- Born: Charleville, Queensland, Australia
- Occupation: Television host
- Known for: Ready Steady Cook

= Peter Everett =

Australian television presenter

Peter Cyril Everett is an Australian television host. He is probably best known for hosting the Australian adaptation of cook show Ready Steady Cook, which aired on Network Ten. He is known for appearing on Changing Rooms which aired on the Nine Network in the late 1990s. He has also taken part in two reality television competition series: Skating on Thin Ice in 2005 and The Celebrity Apprentice Australia in 2013. He also appeared on Dating Naked as a contestant.

==Early life==
Everett was born in Charleville, Queensland. He moved to Brisbane in his adolescence. Everett has lived in the United States and Hong Kong. He then moved to Sydney to run the Queen Street Brasserie.

==Career==
In 1998, Everett worked as an interior designer on the Australian adaptation of Changing Rooms. He co-hosted Renovation Rescue, and hosted Amazing Homes. He also took part in reality figure skating series Skating on Thin Ice in 2005.

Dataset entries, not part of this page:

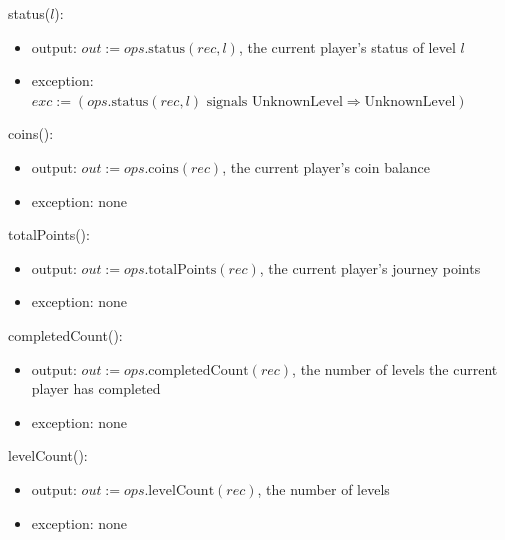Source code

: \documentclass[10pt, titlepage]{article}
\newcommand{\T}[1]{\mathit{#1}}          %
\newcommand{\out}{\mathit{out}}
\newcommand{\exc}{\mathit{exc}}
\begin{document}
\begin{samepage}
\noindent status($l$):
\begin{itemize}
\item output: $\out := \T{ops}.\text{status}(\T{rec}, l)$, the current
  player's status of level $l$
\item exception: $\exc := (\T{ops}.\text{status}(\T{rec}, l) \text{ signals
  UnknownLevel} \Rightarrow \text{UnknownLevel})$
\end{itemize}
\end{samepage}
\par\pagebreak[0]

\begin{samepage}
\noindent coins():
\begin{itemize}
\item output: $\out := \T{ops}.\text{coins}(\T{rec})$, the current player's
  coin balance
\item exception: none
\end{itemize}
\end{samepage}
\par\pagebreak[0]

\begin{samepage}
\noindent totalPoints():
\begin{itemize}
\item output: $\out := \T{ops}.\text{totalPoints}(\T{rec})$, the current
  player's journey points
\item exception: none
\end{itemize}
\end{samepage}
\par\pagebreak[0]

\begin{samepage}
\noindent completedCount():
\begin{itemize}
\item output: $\out := \T{ops}.\text{completedCount}(\T{rec})$, the number of
  levels the current player has completed
\item exception: none
\end{itemize}
\end{samepage}
\par\pagebreak[0]

\begin{samepage}
\noindent levelCount():
\begin{itemize}
\item output: $\out := \T{ops}.\text{levelCount}(\T{rec})$, the number of
  levels
\item exception: none
\end{itemize}
\end{samepage}
\par\pagebreak[0]
\end{document}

In 2006, Everett replaced Nick Stratford as host of the Australian adaptation of Ready Steady Cook, a cooking game show with a similar format to that of the original British program. It features two teams, each with a chef and a guest, competing to prepare meals from given ingredients. Everett opens each show and poses questions to teams about the meal's preparation. The show premiered on Network Ten in 2005. In June 2011, Everett left Ready Steady Cook; he was replaced by comedian Colin Lane.

After having a year off being on television in 2012, Everett competed on season 3 of The Celebrity Apprentice Australia on the Nine Network in 2013.

== Criminal allegations ==
Everett was charged in July 2025 with sexually touching a 16-year-old boy without consent. He pleaded not guilty to the charge.